INSTRUCTIONS FOR THE TASK:
Would you print the data below exactly, leaving out every picture?

RECORDS FOR THIS EXERCISE:

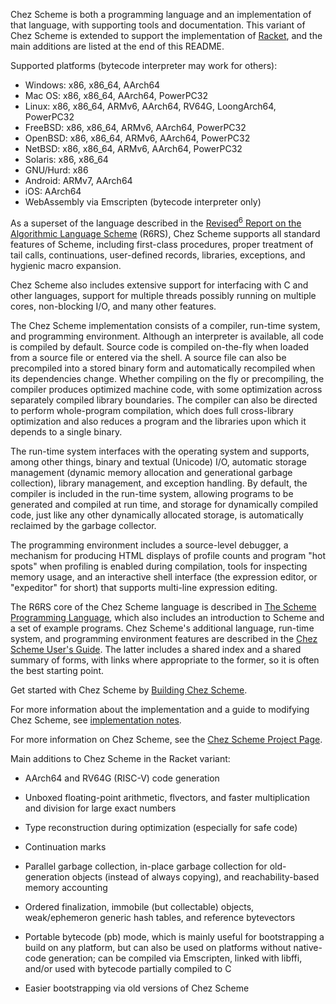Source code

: Chez Scheme is both a programming language and an implementation of
that language, with supporting tools and documentation.
This variant of Chez Scheme is extended to support the implementation
of [Racket](https://racket-lang.org/), and the main additions are
listed at the end of this README.

Supported platforms (bytecode interpreter may work for others):

 * Windows: x86, x86_64, AArch64
 * Mac OS: x86, x86_64, AArch64, PowerPC32
 * Linux: x86, x86_64, ARMv6, AArch64, RV64G, LoongArch64, PowerPC32
 * FreeBSD: x86, x86_64, ARMv6, AArch64, PowerPC32
 * OpenBSD: x86, x86_64, ARMv6, AArch64, PowerPC32
 * NetBSD: x86, x86_64, ARMv6, AArch64, PowerPC32
 * Solaris: x86, x86_64
 * GNU/Hurd: x86
 * Android: ARMv7, AArch64
 * iOS: AArch64
 * WebAssembly via Emscripten (bytecode interpreter only)

As a superset of the language described in the
[Revised<sup>6</sup> Report on the Algorithmic Language Scheme](http://www.r6rs.org)
(R6RS), Chez Scheme supports all standard features of Scheme,
including first-class procedures, proper treatment of tail calls,
continuations, user-defined records, libraries, exceptions, and
hygienic macro expansion.

Chez Scheme also includes extensive support for interfacing with C
and other languages, support for multiple threads possibly running
on multiple cores, non-blocking I/O, and many other features.

The Chez Scheme implementation consists of a compiler, run-time
system, and programming environment.
Although an interpreter is available, all code is compiled by
default.
Source code is compiled on-the-fly when loaded from a source file
or entered via the shell.
A source file can also be precompiled into a stored binary form and
automatically recompiled when its dependencies change.
Whether compiling on the fly or precompiling, the compiler produces
optimized machine code, with some optimization across separately
compiled library boundaries.
The compiler can also be directed to perform whole-program compilation,
which does full cross-library optimization and also reduces a
program and the libraries upon which it depends to a single binary.

The run-time system interfaces with the operating system and supports,
among other things, binary and textual (Unicode) I/O, automatic
storage management (dynamic memory allocation and generational
garbage collection), library management, and exception handling.
By default, the compiler is included in the run-time system, allowing
programs to be generated and compiled at run time, and storage for
dynamically compiled code, just like any other dynamically allocated
storage, is automatically reclaimed by the garbage collector.

The programming environment includes a source-level debugger, a
mechanism for producing HTML displays of profile counts and program
"hot spots" when profiling is enabled during compilation, tools for
inspecting memory usage, and an interactive shell interface (the
expression editor, or "expeditor" for short) that supports multi-line
expression editing.

The R6RS core of the Chez Scheme language is described in
[The Scheme Programming Language](http://www.scheme.com/tspl4/),
which also includes an introduction to Scheme and a set of example programs.
Chez Scheme's additional language, run-time system, and
programming environment features are described in the
[Chez Scheme User's Guide](http://cisco.github.io/ChezScheme/csug10.0/csug.html).
The latter includes a shared index and a shared summary of forms,
with links where appropriate to the former, so it is often the best
starting point.

Get started with Chez Scheme by [Building Chez Scheme](BUILDING).

For more information about the implementation and a guide to modifying
Chez Scheme, see [implementation notes](IMPLEMENTATION.md).

For more information on Chez Scheme, see the [Chez Scheme Project Page](https://cisco.github.io/ChezScheme/).

Main additions to Chez Scheme in the Racket variant:

 * AArch64 and RV64G (RISC-V) code generation

 * Unboxed floating-point arithmetic, flvectors, and faster
   multiplication and division for large exact numbers

 * Type reconstruction during optimization (especially for safe code)

 * Continuation marks

 * Parallel garbage collection, in-place garbage collection for
   old-generation objects (instead of always copying), and
   reachability-based memory accounting

 * Ordered finalization, immobile (but collectable) objects,
   weak/ephemeron generic hash tables, and reference bytevectors

 * Portable bytecode (pb) mode, which is mainly useful for
   bootstrapping a build on any platform, but can also be used on
   platforms without native-code generation; can be compiled via
   Emscripten, linked with libffi, and/or used with bytecode partially
   compiled to C

 * Easier bootstrapping via old versions of Chez Scheme
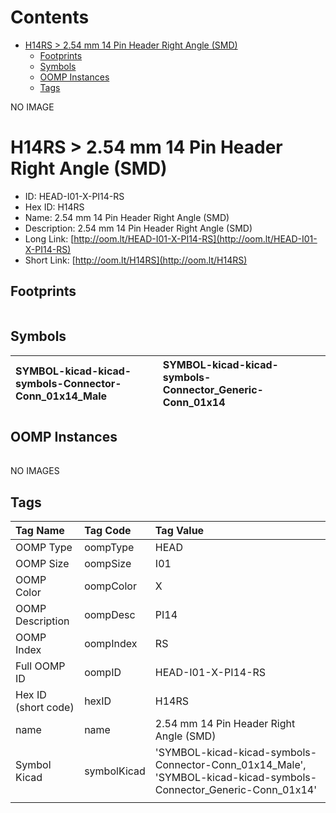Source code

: 



Contents
========

* [H14RS > 2.54 mm 14 Pin Header Right Angle (SMD)](#h14rs--254-mm-14-pin-header-right-angle-smd)
	* [Footprints](#footprints)
	* [Symbols](#symbols)
	* [OOMP Instances](#oomp-instances)
	* [Tags](#tags)
  
NO IMAGE  
# H14RS > 2.54 mm 14 Pin Header Right Angle (SMD)

- ID: HEAD-I01-X-PI14-RS
- Hex ID: H14RS
- Name: 2.54 mm 14 Pin Header Right Angle (SMD)
- Description: 2.54 mm 14 Pin Header Right Angle (SMD)
- Long Link: [http://oom.lt/HEAD-I01-X-PI14-RS](http://oom.lt/HEAD-I01-X-PI14-RS)
- Short Link: [http://oom.lt/H14RS](http://oom.lt/H14RS)

## Footprints
  

||||
| :--- | :--- | :--- |

## Symbols
  

|![]()<br>SYMBOL-kicad-kicad-symbols-Connector-Conn_01x14_Male|![]()<br>SYMBOL-kicad-kicad-symbols-Connector_Generic-Conn_01x14||
| :--- | :--- | :--- |

## OOMP Instances
  

||||
| :--- | :--- | :--- |
  
NO IMAGES  
## Tags
  

|Tag Name|Tag Code|Tag Value|
| :--- | :--- | :--- |
|OOMP Type|oompType|HEAD|
|OOMP Size|oompSize|I01|
|OOMP Color|oompColor|X|
|OOMP Description|oompDesc|PI14|
|OOMP Index|oompIndex|RS|
|Full OOMP ID|oompID|HEAD-I01-X-PI14-RS|
|Hex ID (short code)|hexID|H14RS|
|name|name|2.54 mm 14 Pin Header Right Angle (SMD)|
|Symbol Kicad|symbolKicad|'SYMBOL-kicad-kicad-symbols-Connector-Conn_01x14_Male', 'SYMBOL-kicad-kicad-symbols-Connector_Generic-Conn_01x14'|
||||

ANSWER TO THE PROBLEM:
Source code

: Chez Scheme is both a programming language and an implementation of
that language, with supporting tools and documentation.
This variant of Chez Scheme is extended to support the implementation
of [Racket](https://racket-lang.org/), and the main additions are
listed at the end of this README.

Supported platforms (bytecode interpreter may work for others):

 * Windows: x86, x86_64, AArch64
 * Mac OS: x86, x86_64, AArch64, PowerPC32
 * Linux: x86, x86_64, ARMv6, AArch64, RV64G, LoongArch64, PowerPC32
 * FreeBSD: x86, x86_64, ARMv6, AArch64, PowerPC32
 * OpenBSD: x86, x86_64, ARMv6, AArch64, PowerPC32
 * NetBSD: x86, x86_64, ARMv6, AArch64, PowerPC32
 * Solaris: x86, x86_64
 * GNU/Hurd: x86
 * Android: ARMv7, AArch64
 * iOS: AArch64
 * WebAssembly via Emscripten (bytecode interpreter only)

As a superset of the language described in the
[Revised<sup>6</sup> Report on the Algorithmic Language Scheme](http://www.r6rs.org)
(R6RS), Chez Scheme supports all standard features of Scheme,
including first-class procedures, proper treatment of tail calls,
continuations, user-defined records, libraries, exceptions, and
hygienic macro expansion.

Chez Scheme also includes extensive support for interfacing with C
and other languages, support for multiple threads possibly running
on multiple cores, non-blocking I/O, and many other features.

The Chez Scheme implementation consists of a compiler, run-time
system, and programming environment.
Although an interpreter is available, all code is compiled by
default.
Source code is compiled on-the-fly when loaded from a source file
or entered via the shell.
A source file can also be precompiled into a stored binary form and
automatically recompiled when its dependencies change.
Whether compiling on the fly or precompiling, the compiler produces
optimized machine code, with some optimization across separately
compiled library boundaries.
The compiler can also be directed to perform whole-program compilation,
which does full cross-library optimization and also reduces a
program and the libraries upon which it depends to a single binary.

The run-time system interfaces with the operating system and supports,
among other things, binary and textual (Unicode) I/O, automatic
storage management (dynamic memory allocation and generational
garbage collection), library management, and exception handling.
By default, the compiler is included in the run-time system, allowing
programs to be generated and compiled at run time, and storage for
dynamically compiled code, just like any other dynamically allocated
storage, is automatically reclaimed by the garbage collector.

The programming environment includes a source-level debugger, a
mechanism for producing HTML displays of profile counts and program
"hot spots" when profiling is enabled during compilation, tools for
inspecting memory usage, and an interactive shell interface (the
expression editor, or "expeditor" for short) that supports multi-line
expression editing.

The R6RS core of the Chez Scheme language is described in
[The Scheme Programming Language](http://www.scheme.com/tspl4/),
which also includes an introduction to Scheme and a set of example programs.
Chez Scheme's additional language, run-time system, and
programming environment features are described in the
[Chez Scheme User's Guide](http://cisco.github.io/ChezScheme/csug10.0/csug.html).
The latter includes a shared index and a shared summary of forms,
with links where appropriate to the former, so it is often the best
starting point.

Get started with Chez Scheme by [Building Chez Scheme](BUILDING).

For more information about the implementation and a guide to modifying
Chez Scheme, see [implementation notes](IMPLEMENTATION.md).

For more information on Chez Scheme, see the [Chez Scheme Project Page](https://cisco.github.io/ChezScheme/).

Main additions to Chez Scheme in the Racket variant:

 * AArch64 and RV64G (RISC-V) code generation

 * Unboxed floating-point arithmetic, flvectors, and faster
   multiplication and division for large exact numbers

 * Type reconstruction during optimization (especially for safe code)

 * Continuation marks

 * Parallel garbage collection, in-place garbage collection for
   old-generation objects (instead of always copying), and
   reachability-based memory accounting

 * Ordered finalization, immobile (but collectable) objects,
   weak/ephemeron generic hash tables, and reference bytevectors

 * Portable bytecode (pb) mode, which is mainly useful for
   bootstrapping a build on any platform, but can also be used on
   platforms without native-code generation; can be compiled via
   Emscripten, linked with libffi, and/or used with bytecode partially
   compiled to C

 * Easier bootstrapping via old versions of Chez Scheme
Source code

: 



Contents
========

* [H14RS > 2.54 mm 14 Pin Header Right Angle (SMD)](#h14rs--254-mm-14-pin-header-right-angle-smd)
	* [Footprints](#footprints)
	* [Symbols](#symbols)
	* [OOMP Instances](#oomp-instances)
	* [Tags](#tags)
  
NO IMAGE  
# H14RS > 2.54 mm 14 Pin Header Right Angle (SMD)

- ID: HEAD-I01-X-PI14-RS
- Hex ID: H14RS
- Name: 2.54 mm 14 Pin Header Right Angle (SMD)
- Description: 2.54 mm 14 Pin Header Right Angle (SMD)
- Long Link: [http://oom.lt/HEAD-I01-X-PI14-RS](http://oom.lt/HEAD-I01-X-PI14-RS)
- Short Link: [http://oom.lt/H14RS](http://oom.lt/H14RS)

## Footprints
  

||||
| :--- | :--- | :--- |

## Symbols
  

|![]()<br>SYMBOL-kicad-kicad-symbols-Connector-Conn_01x14_Male|![]()<br>SYMBOL-kicad-kicad-symbols-Connector_Generic-Conn_01x14||
| :--- | :--- | :--- |

## OOMP Instances
  

||||
| :--- | :--- | :--- |
  
NO IMAGES  
## Tags
  

|Tag Name|Tag Code|Tag Value|
| :--- | :--- | :--- |
|OOMP Type|oompType|HEAD|
|OOMP Size|oompSize|I01|
|OOMP Color|oompColor|X|
|OOMP Description|oompDesc|PI14|
|OOMP Index|oompIndex|RS|
|Full OOMP ID|oompID|HEAD-I01-X-PI14-RS|
|Hex ID (short code)|hexID|H14RS|
|name|name|2.54 mm 14 Pin Header Right Angle (SMD)|
|Symbol Kicad|symbolKicad|'SYMBOL-kicad-kicad-symbols-Connector-Conn_01x14_Male', 'SYMBOL-kicad-kicad-symbols-Connector_Generic-Conn_01x14'|
||||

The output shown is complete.